There is one more aspect of Galbraith's work that qualifies him as a heretic--his occasional appeal to decency and compassion. Why is this a heresy? An essential lesson in the economics curriculum asserts that the only legitimate defense of a public policy is efficiency. Since efficiency and laissez-faire are often equated by definition, the bias against government intervention is assured. One way to escape this trap is to broaden the criteria for evaluating public policy. This solution is not unknown. The recently formed Society for the Advancement of Socio-Economics is committed to "alternative approaches" that are "morally sound." For instance, we could apply compassion, thereby giving more weight in economic policy to those with the least income. It is a value that Galbraith has used effectively in his arguments for government intervention. "An affluent society, that is also both compassionate and rational, would, no doubt, secure to all who needed it the minimum income essential for decency and comfort."
The march of events
There was a time during the Great Depression when conventional wisdom condemned government intervention in any form as inimical to economic recovery. As the economy spiraled downward, scholars and pundits alike continued to advocate a balanced federal budget and a tight rein on the money supply.
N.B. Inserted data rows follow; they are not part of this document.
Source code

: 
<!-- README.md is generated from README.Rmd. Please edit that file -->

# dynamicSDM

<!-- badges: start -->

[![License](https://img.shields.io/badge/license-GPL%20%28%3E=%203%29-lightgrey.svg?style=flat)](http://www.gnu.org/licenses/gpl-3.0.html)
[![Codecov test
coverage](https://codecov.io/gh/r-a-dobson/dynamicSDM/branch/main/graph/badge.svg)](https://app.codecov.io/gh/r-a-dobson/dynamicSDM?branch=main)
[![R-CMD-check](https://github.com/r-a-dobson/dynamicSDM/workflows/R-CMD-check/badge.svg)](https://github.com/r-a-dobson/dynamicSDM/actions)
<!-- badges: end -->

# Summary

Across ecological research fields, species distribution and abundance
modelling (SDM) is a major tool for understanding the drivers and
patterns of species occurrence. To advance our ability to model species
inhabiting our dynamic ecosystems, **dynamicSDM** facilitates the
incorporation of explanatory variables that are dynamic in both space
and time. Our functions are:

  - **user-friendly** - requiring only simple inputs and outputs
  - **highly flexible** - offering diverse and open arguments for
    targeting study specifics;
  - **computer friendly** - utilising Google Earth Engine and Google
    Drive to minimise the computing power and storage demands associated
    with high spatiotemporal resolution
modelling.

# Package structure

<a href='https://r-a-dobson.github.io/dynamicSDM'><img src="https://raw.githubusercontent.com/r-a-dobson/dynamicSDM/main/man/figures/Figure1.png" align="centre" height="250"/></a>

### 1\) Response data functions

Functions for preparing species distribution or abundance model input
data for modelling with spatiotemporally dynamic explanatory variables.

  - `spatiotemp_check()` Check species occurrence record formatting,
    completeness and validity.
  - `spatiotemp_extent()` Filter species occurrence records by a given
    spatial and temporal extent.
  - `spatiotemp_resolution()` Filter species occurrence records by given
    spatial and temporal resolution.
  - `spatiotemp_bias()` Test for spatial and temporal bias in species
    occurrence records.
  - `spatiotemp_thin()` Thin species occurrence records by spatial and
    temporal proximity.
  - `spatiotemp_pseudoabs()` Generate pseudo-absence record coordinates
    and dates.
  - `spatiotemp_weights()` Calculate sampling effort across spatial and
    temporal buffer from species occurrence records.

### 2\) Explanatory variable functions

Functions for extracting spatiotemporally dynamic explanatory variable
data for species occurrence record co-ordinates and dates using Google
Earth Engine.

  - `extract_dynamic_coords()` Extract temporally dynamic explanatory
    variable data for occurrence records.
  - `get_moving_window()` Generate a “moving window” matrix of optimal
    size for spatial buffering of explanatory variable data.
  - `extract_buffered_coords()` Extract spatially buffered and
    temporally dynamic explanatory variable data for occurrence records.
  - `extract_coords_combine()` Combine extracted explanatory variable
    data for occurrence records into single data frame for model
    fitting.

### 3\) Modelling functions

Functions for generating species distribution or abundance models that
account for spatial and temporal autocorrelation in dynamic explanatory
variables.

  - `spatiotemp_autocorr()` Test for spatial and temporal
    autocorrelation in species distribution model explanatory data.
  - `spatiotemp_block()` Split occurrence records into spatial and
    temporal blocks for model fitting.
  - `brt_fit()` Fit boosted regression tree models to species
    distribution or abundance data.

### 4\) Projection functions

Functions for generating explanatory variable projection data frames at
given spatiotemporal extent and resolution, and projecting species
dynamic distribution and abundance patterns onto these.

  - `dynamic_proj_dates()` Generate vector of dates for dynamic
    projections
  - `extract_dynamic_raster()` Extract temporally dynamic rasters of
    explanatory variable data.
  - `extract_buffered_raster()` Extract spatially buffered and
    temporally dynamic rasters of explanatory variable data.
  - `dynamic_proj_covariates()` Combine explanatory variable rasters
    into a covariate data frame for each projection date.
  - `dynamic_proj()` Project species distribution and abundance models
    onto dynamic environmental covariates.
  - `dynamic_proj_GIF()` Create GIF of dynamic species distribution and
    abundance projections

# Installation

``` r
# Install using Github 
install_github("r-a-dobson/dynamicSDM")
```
This view was highlighted in a letter written by Herbert Hoover to President-elect Roosevelt in 1932, and later quoted by Galbraith: "It would steady the country greatly if there could be prompt assurance that there will be no tampering with or inflation of the currency; that the budget will be unquestionably balanced even if further taxation is necessary; that the Government credit will be maintained by refusal to exhaust it in the issue of securities."
At the time, these policies were based on solid theoretical principles and thus earned the widespread support of the economics profession. Objections were not unheard of and could be entertained in polite company, but it was the turn of events that dealt this view a swift and decisive blow. The economy responded to the immense budget deficits and currency inflation of World War II, not with a relapse, but with an explosion. In fact, the recovery was so profound that growth rates in real GNP that were experienced during the first three years of the War have yet to be replicated.
In hindsight, it is easy to account for this egregious and costly error. Many in the profession were opposed resolutely to government intervention--a commitment that stood above practical evidence and common sense. In Galbraith's view, it reflected "a marked achievement--a triumph of dogma over thought." In this case, it was the "march of events." rather than the consensus of scholars that discredited the prevailing doctrine.
If the "march of events," rather than the support of scholars, is to be the basis for evaluating economic theories, then Galbraith undoubtedly ranks among the leading economists of the century. Opponents of government intervention have benefited immensely from using the work of Adam Smith as a symbol of market efficiency. Progressive advocates of an enlightened government would do well to employ John Kenneth Galbraith in a similar fashion. His work serves as a useful symbol, even if his visage has yet to grace a necktie.